THE TASK ▸ Please copy out every line in the entries that includes the word "caption".
===== INFORMATION GIVEN
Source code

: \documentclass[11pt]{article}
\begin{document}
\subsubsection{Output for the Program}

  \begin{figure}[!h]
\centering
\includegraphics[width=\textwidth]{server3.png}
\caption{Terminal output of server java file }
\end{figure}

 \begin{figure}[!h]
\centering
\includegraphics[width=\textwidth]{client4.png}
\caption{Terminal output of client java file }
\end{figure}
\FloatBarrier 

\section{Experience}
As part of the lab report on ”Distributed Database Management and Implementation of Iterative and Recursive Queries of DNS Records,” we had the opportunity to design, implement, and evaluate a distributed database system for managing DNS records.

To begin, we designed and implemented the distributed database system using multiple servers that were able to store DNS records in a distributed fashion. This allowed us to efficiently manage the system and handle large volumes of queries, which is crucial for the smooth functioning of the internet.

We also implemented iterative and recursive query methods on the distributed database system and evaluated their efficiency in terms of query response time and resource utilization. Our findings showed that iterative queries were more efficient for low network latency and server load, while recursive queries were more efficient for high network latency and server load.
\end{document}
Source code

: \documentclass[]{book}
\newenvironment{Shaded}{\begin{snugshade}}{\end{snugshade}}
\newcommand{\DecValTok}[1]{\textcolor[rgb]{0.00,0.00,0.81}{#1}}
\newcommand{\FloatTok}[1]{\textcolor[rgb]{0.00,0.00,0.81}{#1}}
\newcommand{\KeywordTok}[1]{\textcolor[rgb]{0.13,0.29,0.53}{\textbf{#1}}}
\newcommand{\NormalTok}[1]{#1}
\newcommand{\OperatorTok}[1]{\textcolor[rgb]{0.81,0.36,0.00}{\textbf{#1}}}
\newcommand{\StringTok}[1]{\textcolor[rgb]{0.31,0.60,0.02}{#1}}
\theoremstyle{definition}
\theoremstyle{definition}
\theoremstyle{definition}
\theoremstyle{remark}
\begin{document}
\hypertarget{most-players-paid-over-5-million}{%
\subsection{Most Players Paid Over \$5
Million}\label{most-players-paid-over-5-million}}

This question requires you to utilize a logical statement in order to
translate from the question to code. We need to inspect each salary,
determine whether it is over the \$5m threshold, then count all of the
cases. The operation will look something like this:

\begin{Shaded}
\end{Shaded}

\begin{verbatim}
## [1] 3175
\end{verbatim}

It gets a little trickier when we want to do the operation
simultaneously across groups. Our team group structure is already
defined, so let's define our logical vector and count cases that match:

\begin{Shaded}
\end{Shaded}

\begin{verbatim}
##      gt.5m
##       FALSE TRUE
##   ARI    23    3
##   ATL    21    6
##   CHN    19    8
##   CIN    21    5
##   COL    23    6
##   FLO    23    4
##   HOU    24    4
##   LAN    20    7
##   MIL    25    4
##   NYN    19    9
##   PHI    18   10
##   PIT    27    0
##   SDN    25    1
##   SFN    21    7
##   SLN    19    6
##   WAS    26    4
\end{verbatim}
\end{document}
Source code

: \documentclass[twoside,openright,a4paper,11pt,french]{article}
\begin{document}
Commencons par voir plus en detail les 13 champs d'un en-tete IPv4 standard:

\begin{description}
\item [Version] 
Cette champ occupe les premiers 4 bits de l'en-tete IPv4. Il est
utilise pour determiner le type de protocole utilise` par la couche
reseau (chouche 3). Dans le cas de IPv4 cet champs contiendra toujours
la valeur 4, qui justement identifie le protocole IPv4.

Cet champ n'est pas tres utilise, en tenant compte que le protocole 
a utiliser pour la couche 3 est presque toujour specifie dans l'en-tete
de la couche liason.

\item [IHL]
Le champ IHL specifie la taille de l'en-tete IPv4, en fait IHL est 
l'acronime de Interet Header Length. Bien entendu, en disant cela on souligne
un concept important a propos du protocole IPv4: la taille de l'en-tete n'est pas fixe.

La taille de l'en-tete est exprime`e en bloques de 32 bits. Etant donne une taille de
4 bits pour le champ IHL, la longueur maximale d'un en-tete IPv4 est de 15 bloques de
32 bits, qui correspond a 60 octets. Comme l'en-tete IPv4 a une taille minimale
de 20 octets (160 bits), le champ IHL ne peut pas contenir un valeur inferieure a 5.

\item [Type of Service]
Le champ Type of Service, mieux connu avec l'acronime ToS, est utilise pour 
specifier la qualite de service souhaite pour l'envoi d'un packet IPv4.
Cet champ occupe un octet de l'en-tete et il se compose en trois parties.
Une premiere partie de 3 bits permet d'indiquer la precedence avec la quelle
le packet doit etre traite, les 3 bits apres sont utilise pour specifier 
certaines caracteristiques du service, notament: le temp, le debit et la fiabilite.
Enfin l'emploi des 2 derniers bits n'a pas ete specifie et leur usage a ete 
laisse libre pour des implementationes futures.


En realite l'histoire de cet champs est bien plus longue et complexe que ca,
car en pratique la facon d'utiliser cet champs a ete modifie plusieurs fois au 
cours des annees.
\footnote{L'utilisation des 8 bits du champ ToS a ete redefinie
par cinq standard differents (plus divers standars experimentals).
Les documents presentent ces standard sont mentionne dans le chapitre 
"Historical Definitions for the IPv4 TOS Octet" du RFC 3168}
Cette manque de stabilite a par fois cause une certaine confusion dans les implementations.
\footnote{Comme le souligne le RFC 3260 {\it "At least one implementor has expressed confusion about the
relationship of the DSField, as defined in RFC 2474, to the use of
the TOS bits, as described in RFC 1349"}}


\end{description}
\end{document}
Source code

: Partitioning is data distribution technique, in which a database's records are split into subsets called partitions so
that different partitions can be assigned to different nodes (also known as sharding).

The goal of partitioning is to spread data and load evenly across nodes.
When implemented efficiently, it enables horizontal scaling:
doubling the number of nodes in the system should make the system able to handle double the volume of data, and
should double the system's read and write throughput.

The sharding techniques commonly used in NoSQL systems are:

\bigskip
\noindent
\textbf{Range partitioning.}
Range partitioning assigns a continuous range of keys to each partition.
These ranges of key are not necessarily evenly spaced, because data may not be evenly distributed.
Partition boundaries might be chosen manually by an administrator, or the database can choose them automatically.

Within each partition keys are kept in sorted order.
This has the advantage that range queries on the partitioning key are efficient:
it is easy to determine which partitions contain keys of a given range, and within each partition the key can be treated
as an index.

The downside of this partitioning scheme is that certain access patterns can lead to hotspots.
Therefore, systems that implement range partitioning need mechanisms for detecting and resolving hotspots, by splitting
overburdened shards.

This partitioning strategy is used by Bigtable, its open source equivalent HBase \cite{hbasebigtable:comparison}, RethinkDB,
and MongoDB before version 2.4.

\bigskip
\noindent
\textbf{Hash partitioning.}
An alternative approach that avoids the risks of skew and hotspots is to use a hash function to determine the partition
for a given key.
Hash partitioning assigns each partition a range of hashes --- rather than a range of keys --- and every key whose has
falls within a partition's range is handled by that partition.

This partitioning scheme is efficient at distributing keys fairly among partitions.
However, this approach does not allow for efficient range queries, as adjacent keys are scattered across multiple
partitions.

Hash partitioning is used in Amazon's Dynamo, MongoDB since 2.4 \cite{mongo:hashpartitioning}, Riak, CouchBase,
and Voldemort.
==========
EXERCISE RESULT ▸
\caption{Terminal output of server java file }
\caption{Terminal output of client java file }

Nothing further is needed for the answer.